From the entries below, copy out every line with "label" in it.
--------
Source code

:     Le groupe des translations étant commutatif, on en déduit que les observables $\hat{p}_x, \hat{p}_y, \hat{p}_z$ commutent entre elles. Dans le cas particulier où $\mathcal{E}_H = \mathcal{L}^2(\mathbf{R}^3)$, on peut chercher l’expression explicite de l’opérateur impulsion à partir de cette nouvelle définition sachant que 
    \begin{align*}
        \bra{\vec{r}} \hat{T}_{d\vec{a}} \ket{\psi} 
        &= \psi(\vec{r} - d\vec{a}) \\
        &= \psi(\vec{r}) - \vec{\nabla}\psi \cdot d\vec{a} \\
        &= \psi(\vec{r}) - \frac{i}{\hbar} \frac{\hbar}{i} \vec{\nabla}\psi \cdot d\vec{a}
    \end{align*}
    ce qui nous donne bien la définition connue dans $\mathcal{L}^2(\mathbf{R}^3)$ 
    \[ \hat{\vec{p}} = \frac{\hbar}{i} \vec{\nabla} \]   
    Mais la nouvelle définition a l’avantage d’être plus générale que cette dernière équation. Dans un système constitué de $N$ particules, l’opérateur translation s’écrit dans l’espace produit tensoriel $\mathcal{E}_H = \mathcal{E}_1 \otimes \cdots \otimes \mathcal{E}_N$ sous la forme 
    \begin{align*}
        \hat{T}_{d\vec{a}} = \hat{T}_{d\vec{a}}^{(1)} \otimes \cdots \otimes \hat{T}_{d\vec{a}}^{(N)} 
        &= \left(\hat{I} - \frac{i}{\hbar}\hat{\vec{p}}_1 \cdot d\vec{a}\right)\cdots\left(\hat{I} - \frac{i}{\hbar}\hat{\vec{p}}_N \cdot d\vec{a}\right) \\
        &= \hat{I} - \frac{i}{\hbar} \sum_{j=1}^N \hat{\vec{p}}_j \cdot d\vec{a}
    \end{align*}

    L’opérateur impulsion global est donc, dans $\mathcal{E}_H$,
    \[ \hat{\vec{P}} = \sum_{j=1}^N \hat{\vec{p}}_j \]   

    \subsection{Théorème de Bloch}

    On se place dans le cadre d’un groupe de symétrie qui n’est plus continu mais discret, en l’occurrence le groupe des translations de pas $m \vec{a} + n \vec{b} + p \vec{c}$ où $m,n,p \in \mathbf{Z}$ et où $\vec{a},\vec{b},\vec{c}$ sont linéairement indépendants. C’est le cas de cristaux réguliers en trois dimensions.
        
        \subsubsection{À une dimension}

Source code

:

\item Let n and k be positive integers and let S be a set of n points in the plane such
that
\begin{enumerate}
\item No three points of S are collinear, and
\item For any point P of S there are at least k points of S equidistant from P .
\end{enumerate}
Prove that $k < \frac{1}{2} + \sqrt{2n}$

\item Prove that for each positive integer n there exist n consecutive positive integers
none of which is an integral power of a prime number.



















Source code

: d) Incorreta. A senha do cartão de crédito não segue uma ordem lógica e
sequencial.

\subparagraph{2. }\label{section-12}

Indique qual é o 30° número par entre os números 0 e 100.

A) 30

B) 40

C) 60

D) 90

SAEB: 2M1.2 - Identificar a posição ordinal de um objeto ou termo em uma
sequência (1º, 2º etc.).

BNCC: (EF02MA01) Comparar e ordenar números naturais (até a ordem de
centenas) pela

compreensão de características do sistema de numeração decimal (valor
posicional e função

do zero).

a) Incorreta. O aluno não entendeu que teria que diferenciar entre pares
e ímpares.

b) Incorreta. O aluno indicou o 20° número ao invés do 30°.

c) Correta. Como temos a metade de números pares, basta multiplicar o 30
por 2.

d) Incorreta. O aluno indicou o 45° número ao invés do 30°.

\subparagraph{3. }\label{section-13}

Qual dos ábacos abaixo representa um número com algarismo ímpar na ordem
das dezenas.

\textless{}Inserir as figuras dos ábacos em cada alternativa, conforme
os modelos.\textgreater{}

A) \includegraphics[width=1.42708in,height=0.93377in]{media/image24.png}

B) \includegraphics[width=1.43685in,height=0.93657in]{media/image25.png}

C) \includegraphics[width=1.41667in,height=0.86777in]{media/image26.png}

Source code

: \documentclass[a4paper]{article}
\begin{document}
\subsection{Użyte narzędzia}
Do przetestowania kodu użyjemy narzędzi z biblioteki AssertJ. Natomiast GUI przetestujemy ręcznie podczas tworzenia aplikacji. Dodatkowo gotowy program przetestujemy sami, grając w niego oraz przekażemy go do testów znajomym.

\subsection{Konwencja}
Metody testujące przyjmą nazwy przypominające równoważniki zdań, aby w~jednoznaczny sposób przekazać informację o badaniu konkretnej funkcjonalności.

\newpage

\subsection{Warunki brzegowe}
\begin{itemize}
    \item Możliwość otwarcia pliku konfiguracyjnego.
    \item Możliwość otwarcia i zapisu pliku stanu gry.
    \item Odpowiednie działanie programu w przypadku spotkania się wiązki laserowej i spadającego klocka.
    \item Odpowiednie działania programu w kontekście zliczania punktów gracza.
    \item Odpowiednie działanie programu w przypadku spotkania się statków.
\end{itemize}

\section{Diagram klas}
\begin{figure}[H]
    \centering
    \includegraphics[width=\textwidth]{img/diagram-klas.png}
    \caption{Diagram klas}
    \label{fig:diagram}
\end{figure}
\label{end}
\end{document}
--------
[Answer box]:
\subparagraph{2. }\label{section-12}
\subparagraph{3. }\label{section-13}
    \label{fig:diagram}
\label{end}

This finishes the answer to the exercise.